Dataset entries
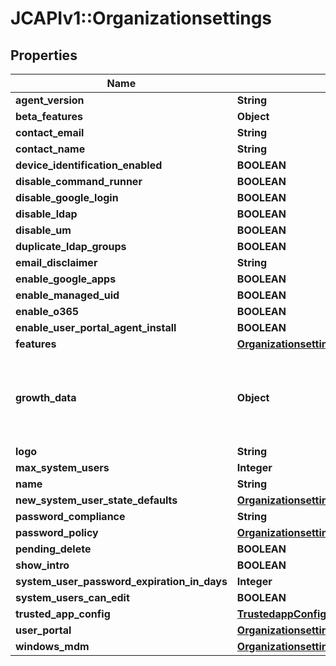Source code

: # JCAPIv1::Organizationsettings

## Properties
Name | Type | Description | Notes
------------ | ------------- | ------------- | -------------
**agent_version** | **String** |  | [optional] 
**beta_features** | **Object** |  | [optional] 
**contact_email** | **String** |  | [optional] 
**contact_name** | **String** |  | [optional] 
**device_identification_enabled** | **BOOLEAN** |  | [optional] 
**disable_command_runner** | **BOOLEAN** |  | [optional] 
**disable_google_login** | **BOOLEAN** |  | [optional] 
**disable_ldap** | **BOOLEAN** |  | [optional] 
**disable_um** | **BOOLEAN** |  | [optional] 
**duplicate_ldap_groups** | **BOOLEAN** |  | [optional] 
**email_disclaimer** | **String** |  | [optional] 
**enable_google_apps** | **BOOLEAN** |  | [optional] 
**enable_managed_uid** | **BOOLEAN** |  | [optional] 
**enable_o365** | **BOOLEAN** |  | [optional] 
**enable_user_portal_agent_install** | **BOOLEAN** |  | [optional] 
**features** | [**OrganizationsettingsFeatures**](OrganizationsettingsFeatures.md) |  | [optional] 
**growth_data** | **Object** | Object containing Optimizely experimentIds and states corresponding to them | [optional] 
**logo** | **String** |  | [optional] 
**max_system_users** | **Integer** |  | [optional] 
**name** | **String** |  | [optional] 
**new_system_user_state_defaults** | [**OrganizationsettingsNewSystemUserStateDefaults**](OrganizationsettingsNewSystemUserStateDefaults.md) |  | [optional] 
**password_compliance** | **String** |  | [optional] 
**password_policy** | [**OrganizationsettingsPasswordPolicy**](OrganizationsettingsPasswordPolicy.md) |  | [optional] 
**pending_delete** | **BOOLEAN** |  | [optional] 
**show_intro** | **BOOLEAN** |  | [optional] 
**system_user_password_expiration_in_days** | **Integer** |  | [optional] 
**system_users_can_edit** | **BOOLEAN** |  | [optional] 
**trusted_app_config** | [**TrustedappConfigGet**](TrustedappConfigGet.md) |  | [optional] 
**user_portal** | [**OrganizationsettingsUserPortal**](OrganizationsettingsUserPortal.md) |  | [optional] 
**windows_mdm** | [**OrganizationsettingsWindowsMDM**](OrganizationsettingsWindowsMDM.md) |  | [optional] 

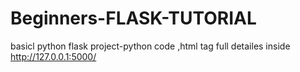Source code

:# Beginners-FLASK-TUTORIAL
basicl python flask project-python code ,html tag full detailes inside
http://127.0.0.1:5000/
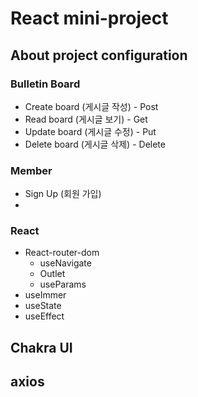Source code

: # React mini-project

## About project configuration
### Bulletin Board
* Create board (게시글 작성) - Post
* Read board (게시글 보기) - Get
* Update board (게시글 수정) - Put
* Delete board (게시글 삭제) - Delete
### Member 
* Sign Up (회원 가입)
* 

### React
* React-router-dom
  * useNavigate
  * Outlet
  * useParams
* useImmer
* useState
* useEffect

## Chakra UI
## axios
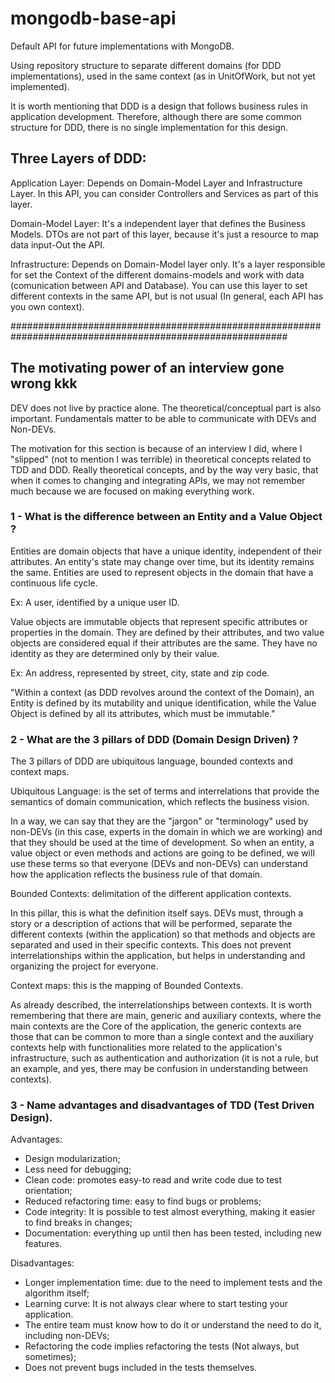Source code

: # mongodb-base-api

Default API for future implementations with MongoDB.

Using repository structure to separate different domains (for DDD implementations), used in the same context (as in UnitOfWork, but not yet implemented).

It is worth mentioning that DDD is a design that follows business rules in application development. Therefore, although there are some common structure for DDD, there is no single implementation for this design.

## Three Layers of DDD:

Application Layer: Depends on Domain-Model Layer and Infrastructure Layer. In this API, you can consider Controllers and Services as part of this layer.

Domain-Model Layer: It's a independent layer that defines the Business Models. DTOs are not part of this layer, because it's just a resource to map data input-Out the API.

Infrastructure: Depends on Domain-Model layer only. It's a layer responsible for set the Context of the different domains-models and work with data (comunication between API and Database). You can use this layer to set different contexts in the same API, but is not usual (In general, each API has you own context).

##########################################################################################################

## The motivating power of an interview gone wrong kkk

DEV does not live by practice alone.
The theoretical/conceptual part is also important.
Fundamentals matter to be able to communicate with DEVs and Non-DEVs.

The motivation for this section is because of an interview I did, where I "slipped" (not to mention I was terrible) in theoretical concepts related to TDD and DDD. Really theoretical concepts, and by the way very basic, that when it comes to changing and integrating APIs, we may not remember much because we are focused on making everything work.

### 1 - What is the difference between an Entity and a Value Object ?

Entities are domain objects that have a unique identity, independent of their attributes. An entity's state may change over time, but its identity remains the same. Entities are used to represent objects in the domain that have a continuous life cycle.

Ex: A user, identified by a unique user ID.

Value objects are immutable objects that represent specific attributes or properties in the domain. They are defined by their attributes, and two value objects are considered equal if their attributes are the same. They have no identity as they are determined only by their value.

Ex: An address, represented by street, city, state and zip code.

"Within a context (as DDD revolves around the context of the Domain), an Entity is defined by its mutability and unique identification, while the Value Object is defined by all its attributes, which must be immutable."

### 2 - What are the 3 pillars of DDD (Domain Design Driven) ?

The 3 pillars of DDD are ubiquitous language, bounded contexts and context maps.

Ubiquitous Language: is the set of terms and interrelations that provide the semantics of domain communication, which reflects the business vision.

In a way, we can say that they are the "jargon" or "terminology" used by non-DEVs (in this case, experts in the domain in which we are working) and that they should be used at the time of development. So when an entity, a value object or even methods and actions are going to be defined, we will use these terms so that everyone (DEVs and non-DEVs) can understand how the application reflects the business rule of that domain.

Bounded Contexts: delimitation of the different application contexts.

In this pillar, this is what the definition itself says. DEVs must, through a story or a description of actions that will be performed, separate the different contexts (within the application) so that methods and objects are separated and used in their specific contexts. This does not prevent interrelationships within the application, but helps in understanding and organizing the project for everyone.

Context maps: this is the mapping of Bounded Contexts.

As already described, the interrelationships between contexts. It is worth remembering that there are main, generic and auxiliary contexts, where the main contexts are the Core of the application, the generic contexts are those that can be common to more than a single context and the auxiliary contexts help with functionalities more related to the application's infrastructure, such as authentication and authorization (it is not a rule, but an example, and yes, there may be confusion in understanding between contexts).

### 3 - Name advantages and disadvantages of TDD (Test Driven Design).

Advantages:

* Design modularization;
* Less need for debugging;
* Clean code: promotes easy-to read and write code due to test orientation;
* Reduced refactoring time: easy to find bugs or problems;
* Code integrity: It is possible to test almost everything, making it easier to find breaks in changes;
* Documentation: everything up until then has been tested, including new features.

Disadvantages:

* Longer implementation time: due to the need to implement tests and the algorithm itself;
* Learning curve: It is not always clear where to start testing your application.
* The entire team must know how to do it or understand the need to do it, including non-DEVs;
* Refactoring the code implies refactoring the tests (Not always, but sometimes);
* Does not prevent bugs included in the tests themselves.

**WHAT YOU WILL DO**
Copy the records exactly, leaving out every picture.

**FINAL ANSWER**
Source code

: # JCAPIv1::Organizationsettings

## Properties
Name | Type | Description | Notes
------------ | ------------- | ------------- | -------------
**agent_version** | **String** |  | [optional] 
**beta_features** | **Object** |  | [optional] 
**contact_email** | **String** |  | [optional] 
**contact_name** | **String** |  | [optional] 
**device_identification_enabled** | **BOOLEAN** |  | [optional] 
**disable_command_runner** | **BOOLEAN** |  | [optional] 
**disable_google_login** | **BOOLEAN** |  | [optional] 
**disable_ldap** | **BOOLEAN** |  | [optional] 
**disable_um** | **BOOLEAN** |  | [optional] 
**duplicate_ldap_groups** | **BOOLEAN** |  | [optional] 
**email_disclaimer** | **String** |  | [optional] 
**enable_google_apps** | **BOOLEAN** |  | [optional] 
**enable_managed_uid** | **BOOLEAN** |  | [optional] 
**enable_o365** | **BOOLEAN** |  | [optional] 
**enable_user_portal_agent_install** | **BOOLEAN** |  | [optional] 
**features** | [**OrganizationsettingsFeatures**](OrganizationsettingsFeatures.md) |  | [optional] 
**growth_data** | **Object** | Object containing Optimizely experimentIds and states corresponding to them | [optional] 
**logo** | **String** |  | [optional] 
**max_system_users** | **Integer** |  | [optional] 
**name** | **String** |  | [optional] 
**new_system_user_state_defaults** | [**OrganizationsettingsNewSystemUserStateDefaults**](OrganizationsettingsNewSystemUserStateDefaults.md) |  | [optional] 
**password_compliance** | **String** |  | [optional] 
**password_policy** | [**OrganizationsettingsPasswordPolicy**](OrganizationsettingsPasswordPolicy.md) |  | [optional] 
**pending_delete** | **BOOLEAN** |  | [optional] 
**show_intro** | **BOOLEAN** |  | [optional] 
**system_user_password_expiration_in_days** | **Integer** |  | [optional] 
**system_users_can_edit** | **BOOLEAN** |  | [optional] 
**trusted_app_config** | [**TrustedappConfigGet**](TrustedappConfigGet.md) |  | [optional] 
**user_portal** | [**OrganizationsettingsUserPortal**](OrganizationsettingsUserPortal.md) |  | [optional] 
**windows_mdm** | [**OrganizationsettingsWindowsMDM**](OrganizationsettingsWindowsMDM.md) |  | [optional] 

Source code

:# Beginners-FLASK-TUTORIAL
basicl python flask project-python code ,html tag full detailes inside
http://127.0.0.1:5000/
Source code

: # React mini-project

## About project configuration
### Bulletin Board
* Create board (게시글 작성) - Post
* Read board (게시글 보기) - Get
* Update board (게시글 수정) - Put
* Delete board (게시글 삭제) - Delete
### Member 
* Sign Up (회원 가입)
* 

### React
* React-router-dom
  * useNavigate
  * Outlet
  * useParams
* useImmer
* useState
* useEffect

## Chakra UI
## axios
Source code

: # mongodb-base-api

Default API for future implementations with MongoDB.

Using repository structure to separate different domains (for DDD implementations), used in the same context (as in UnitOfWork, but not yet implemented).

It is worth mentioning that DDD is a design that follows business rules in application development. Therefore, although there are some common structure for DDD, there is no single implementation for this design.

## Three Layers of DDD:

Application Layer: Depends on Domain-Model Layer and Infrastructure Layer. In this API, you can consider Controllers and Services as part of this layer.

Domain-Model Layer: It's a independent layer that defines the Business Models. DTOs are not part of this layer, because it's just a resource to map data input-Out the API.

Infrastructure: Depends on Domain-Model layer only. It's a layer responsible for set the Context of the different domains-models and work with data (comunication between API and Database). You can use this layer to set different contexts in the same API, but is not usual (In general, each API has you own context).

##########################################################################################################

## The motivating power of an interview gone wrong kkk

DEV does not live by practice alone.
The theoretical/conceptual part is also important.
Fundamentals matter to be able to communicate with DEVs and Non-DEVs.

The motivation for this section is because of an interview I did, where I "slipped" (not to mention I was terrible) in theoretical concepts related to TDD and DDD. Really theoretical concepts, and by the way very basic, that when it comes to changing and integrating APIs, we may not remember much because we are focused on making everything work.

### 1 - What is the difference between an Entity and a Value Object ?

Entities are domain objects that have a unique identity, independent of their attributes. An entity's state may change over time, but its identity remains the same. Entities are used to represent objects in the domain that have a continuous life cycle.

Ex: A user, identified by a unique user ID.

Value objects are immutable objects that represent specific attributes or properties in the domain. They are defined by their attributes, and two value objects are considered equal if their attributes are the same. They have no identity as they are determined only by their value.

Ex: An address, represented by street, city, state and zip code.

"Within a context (as DDD revolves around the context of the Domain), an Entity is defined by its mutability and unique identification, while the Value Object is defined by all its attributes, which must be immutable."

### 2 - What are the 3 pillars of DDD (Domain Design Driven) ?

The 3 pillars of DDD are ubiquitous language, bounded contexts and context maps.

Ubiquitous Language: is the set of terms and interrelations that provide the semantics of domain communication, which reflects the business vision.

In a way, we can say that they are the "jargon" or "terminology" used by non-DEVs (in this case, experts in the domain in which we are working) and that they should be used at the time of development. So when an entity, a value object or even methods and actions are going to be defined, we will use these terms so that everyone (DEVs and non-DEVs) can understand how the application reflects the business rule of that domain.

Bounded Contexts: delimitation of the different application contexts.

In this pillar, this is what the definition itself says. DEVs must, through a story or a description of actions that will be performed, separate the different contexts (within the application) so that methods and objects are separated and used in their specific contexts. This does not prevent interrelationships within the application, but helps in understanding and organizing the project for everyone.

Context maps: this is the mapping of Bounded Contexts.

As already described, the interrelationships between contexts. It is worth remembering that there are main, generic and auxiliary contexts, where the main contexts are the Core of the application, the generic contexts are those that can be common to more than a single context and the auxiliary contexts help with functionalities more related to the application's infrastructure, such as authentication and authorization (it is not a rule, but an example, and yes, there may be confusion in understanding between contexts).

### 3 - Name advantages and disadvantages of TDD (Test Driven Design).

Advantages:

* Design modularization;
* Less need for debugging;
* Clean code: promotes easy-to read and write code due to test orientation;
* Reduced refactoring time: easy to find bugs or problems;
* Code integrity: It is possible to test almost everything, making it easier to find breaks in changes;
* Documentation: everything up until then has been tested, including new features.

Disadvantages:

* Longer implementation time: due to the need to implement tests and the algorithm itself;
* Learning curve: It is not always clear where to start testing your application.
* The entire team must know how to do it or understand the need to do it, including non-DEVs;
* Refactoring the code implies refactoring the tests (Not always, but sometimes);
* Does not prevent bugs included in the tests themselves.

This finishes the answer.